The labeled data is cleaned, filtered for steady-state points to reduce noise, and consolidated to aggregate overlaps and prevent leakage. The final dataset is partitioned into training, validation, and test subsets.

Tree-based ensemble models (XGBoost, CatBoost, Random Forest) are trained and tuned via hyperparameter optimization for robustness to noisy HUMS data, multivariate suitability, and interpretability in maintenance contexts. Performance is assessed with regression metrics like R-squared and Root Mean Squared Error (RMSE).

Explainability techniques quantify contributions of key features (e.g., altitude, airspeed, engine parameters) to ETF estimates, supporting practical maintenance decisions.

3.1. Labeling Strategy for Engine Performance Analysis

The labeling process was designed to account for the operational differences between regular flights and MPC flights. Unlike MPC flights, which isolate a single engine under controlled conditions, regular flights involve both engines running simultaneously and vary widely in altitude, temperature, and speed.

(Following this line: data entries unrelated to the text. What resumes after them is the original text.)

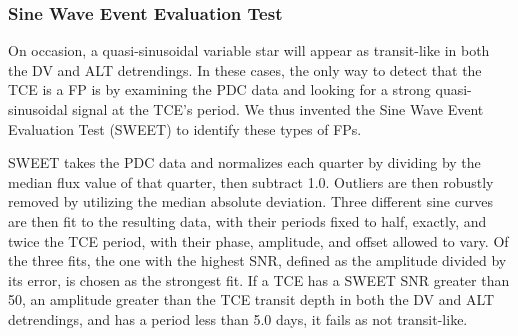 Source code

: %





\subsubsection{Sine Wave Event Evaluation Test}
\label{s:sweetntl}

On occasion, a quasi-sinusoidal variable star will appear as transit-like in both the DV and ALT detrendings. In these cases, the only way to detect that the TCE is a FP is by examining the PDC data and looking for a strong quasi-sinusoidal signal at the TCE's period. We thus invented the Sine Wave Event Evaluation Test (SWEET) to identify these types of FPs.

SWEET takes the PDC data and normalizes each quarter by dividing by the median flux value of that quarter, then subtract 1.0. Outliers are then robustly removed by utilizing the median absolute deviation. Three different sine curves are then fit to the resulting data, with their periods fixed to half, exactly, and twice the TCE period, with their phase, amplitude, and offset allowed to vary. Of the three fits, the one with the highest SNR, defined as the amplitude divided by its error, is chosen as the strongest fit. If a TCE has a SWEET SNR greater than 50, an amplitude greater than the TCE transit depth in both the DV and ALT detrendings, and has a period less than 5.0 days, it fails as not transit-like.




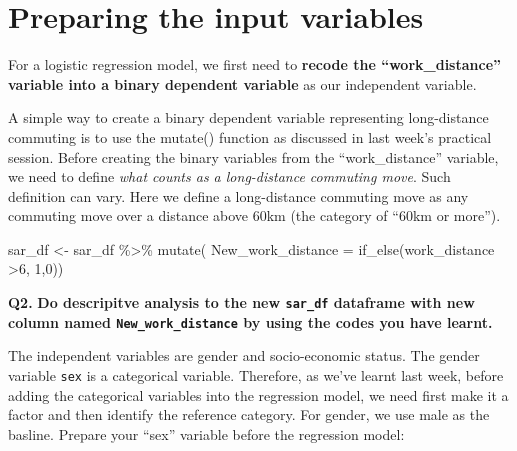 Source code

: \documentclass[
  letterpaper,
  DIV=11,
  numbers=noendperiod]{scrreprt}
\newenvironment{Shaded}{\begin{snugshade}}{\end{snugshade}}
\newcommand{\AttributeTok}[1]{\textcolor[rgb]{0.40,0.45,0.13}{#1}}
\newcommand{\DecValTok}[1]{\textcolor[rgb]{0.68,0.00,0.00}{#1}}
\newcommand{\FunctionTok}[1]{\textcolor[rgb]{0.28,0.35,0.67}{#1}}
\newcommand{\NormalTok}[1]{\textcolor[rgb]{0.00,0.23,0.31}{#1}}
\newcommand{\OtherTok}[1]{\textcolor[rgb]{0.00,0.23,0.31}{#1}}
\newcommand{\SpecialCharTok}[1]{\textcolor[rgb]{0.37,0.37,0.37}{#1}}
\newcommand{\StringTok}[1]{\textcolor[rgb]{0.13,0.47,0.30}{#1}}
\begin{document}
\section{Preparing the input
variables}\label{preparing-the-input-variables}

For a logistic regression model, we first need to \textbf{recode the
``work\_distance'' variable into a binary dependent variable} as our
independent variable.

A simple way to create a binary dependent variable representing
long-distance commuting is to use the mutate() function as discussed in
last week's practical session. Before creating the binary variables from
the ``work\_distance'' variable, we need to define \emph{what counts as
a long-distance commuting move}. Such definition can vary. Here we
define a long-distance commuting move as any commuting move over a
distance above 60km (the category of ``60km or more'').

\begin{Shaded}
\begin{Highlighting}[]
\NormalTok{sar\_df }\OtherTok{\textless{}{-}}\NormalTok{ sar\_df }\SpecialCharTok{\%\textgreater{}\%} \FunctionTok{mutate}\NormalTok{(}
  \AttributeTok{New\_work\_distance =} \FunctionTok{if\_else}\NormalTok{(work\_distance }\SpecialCharTok{\textgreater{}}\DecValTok{6}\NormalTok{, }\DecValTok{1}\NormalTok{,}\DecValTok{0}\NormalTok{))}
\end{Highlighting}
\end{Shaded}

\textbf{Q2.} \textbf{Do descripitve analysis to the new \texttt{sar\_df}
dataframe with new column named \texttt{New\_work\_distance} by using
the codes you have learnt.}

The independent variables are gender and socio-economic status. The
gender variable \texttt{sex} is a categorical variable. Therefore, as
we've learnt last week, before adding the categorical variables into the
regression model, we need first make it a factor and then identify the
reference category. For gender, we use male as the basline. Prepare your
``sex'' variable before the regression model:

\begin{Shaded}
\end{Shaded}
\end{document}
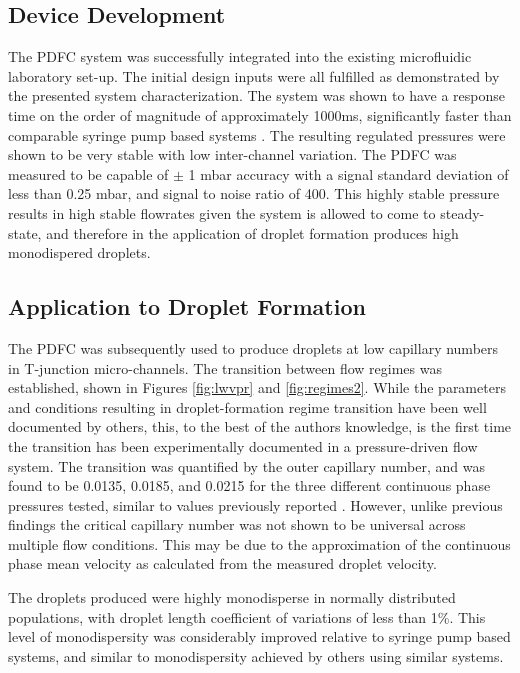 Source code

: \subsection{Device Development}

The PDFC system was successfully integrated into the existing microfluidic laboratory set-up. The initial design inputs were all fulfilled as demonstrated by the presented system characterization. The system was shown to have a response time on the order of magnitude of approximately 1000ms, significantly faster than comparable syringe pump based systems \cite{Bong2011}. The resulting regulated pressures were shown to be very stable with low inter-channel variation. The PDFC was measured to be capable of $\pm$ 1 mbar accuracy with a signal standard deviation of less than 0.25 mbar, and signal to noise ratio of 400. This highly stable pressure results in high stable flowrates given the system is allowed to come to steady-state, and therefore in the application of droplet formation produces high monodispered droplets.

\subsection{Application to Droplet Formation}
The PDFC was subsequently used to produce droplets at low capillary numbers in T-junction micro-channels. The transition between flow regimes was established, shown in Figures \vref{fig:lwvpr} and \vref{fig:regimes2}. While the parameters and conditions resulting in droplet-formation regime transition have been well documented by others, this, to the best of the authors knowledge, is the first time the transition has been experimentally documented in a pressure-driven flow system. The transition was quantified by the outer capillary number, and was found to be 0.0135, 0.0185, and 0.0215 for the three different continuous phase pressures tested, similar to values previously reported \cite{Christopher2008,DeMenech2008}. However, unlike previous findings the critical capillary number was not shown to be universal across multiple flow conditions. This may be due to the approximation of the continuous phase mean velocity as calculated from the measured droplet velocity. 

The droplets produced were highly monodisperse in normally distributed populations, with droplet length coefficient of variations of less than 1\%. This level of monodispersity was considerably improved relative to syringe pump based systems, and similar to monodispersity achieved by others using similar systems\cite{Kaminski2016, Lim2015}.
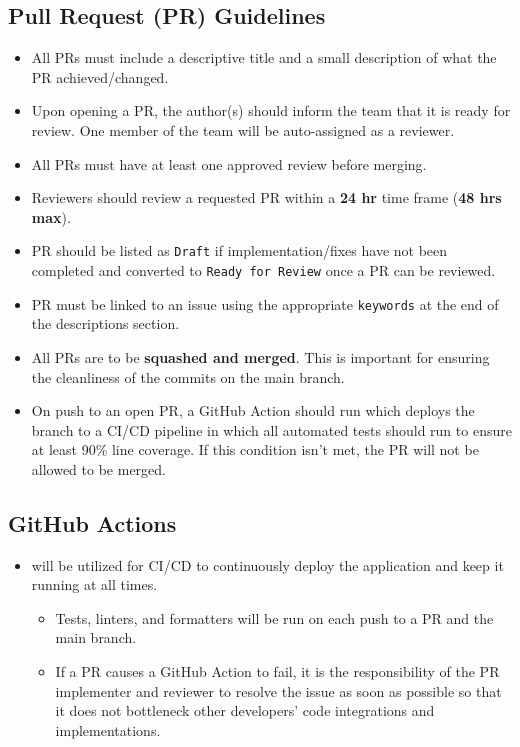 \documentclass{article}
\begin{document}
\subsection{Pull Request (PR) Guidelines}
\begin{itemize}
    \item All PRs must include a descriptive title and a small description of what the PR achieved/changed.
    \item Upon opening a PR, the author(s) should inform the team that it is ready for review. One member of the team will be auto-assigned as a reviewer.
    \item All PRs must have at least one approved review before merging.
\end{itemize}

\begin{itemize}
    \item Reviewers should review a requested PR within a \textbf{24 hr} time frame (\textbf{48 hrs max}).
    \item PR should be listed as \texttt{Draft} if implementation/fixes have not been completed and converted to \texttt{Ready for Review} once a PR can be reviewed.
    \item PR must be linked to an issue using the appropriate \texttt{keywords} at the end of the descriptions section.
    \item All PRs are to be \textbf{squashed and merged}. This is important for ensuring the cleanliness of the commits on the main branch.
    \item On push to an open PR, a GitHub Action should run which deploys the branch to a CI/CD pipeline in which all automated tests should run to ensure at least 90\% line coverage. If this condition isn’t met, the PR will not be allowed to be merged.
\end{itemize}

\subsection{GitHub Actions}
\begin{itemize}
    \item will be utilized for CI/CD to continuously deploy the application and keep it running at all times.
    \begin{itemize}
        \item Tests, linters, and formatters will be run on each push to a PR and the main branch.
        \item If a PR causes a GitHub Action to fail, it is the responsibility of the PR implementer and reviewer to resolve the issue as soon as possible so that it does not bottleneck other developers’ code integrations and implementations.
    \end{itemize}
\end{itemize}
\end{document}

These differences lead to distinct engine feature distributions.

To enable labeling, we assume that an engine’s power output remains stable over time unless impacted by significant events such as faults or maintenance. This assumption is supported by an analysis of 56 MPCs across 22 engines, which showed minimal ETF variation within 60-day intervals (see Appendix A). The labeling window of T = 60 days was selected as a practical balance between data availability and engine stability. Shorter windows (e.g., 30 or 45 days) included fewer routine flights within each labeling interval, resulting in fewer labeled samples and degraded model accuracy. The 60-day interval therefore provided sufficient data for effective learning while remaining consistent with the observed engine stability across the 56 MPCs analyzed.

The 22 engines analyzed represent a diverse cross-section of the fleet, spanning five production series, 13–34 years of service, and 3500–7100 operational hours. This diversity in age, production series, and maintenance history supports the conclusion that the 60-day power stability is not engine-specific and generalizes across the fleet. To ensure labeling integrity, “significant events” were defined as any occurrence that could immediately or cumulatively affect engine power or stability or require unscheduled maintenance, even if minor. Routine flights following such events were excluded from labeling to maintain consistency and reliability of the assigned ETF values. Algorithm 1 formalizes the MPC-based labeling procedure used to assign ETF values to routine flights under these assumptions.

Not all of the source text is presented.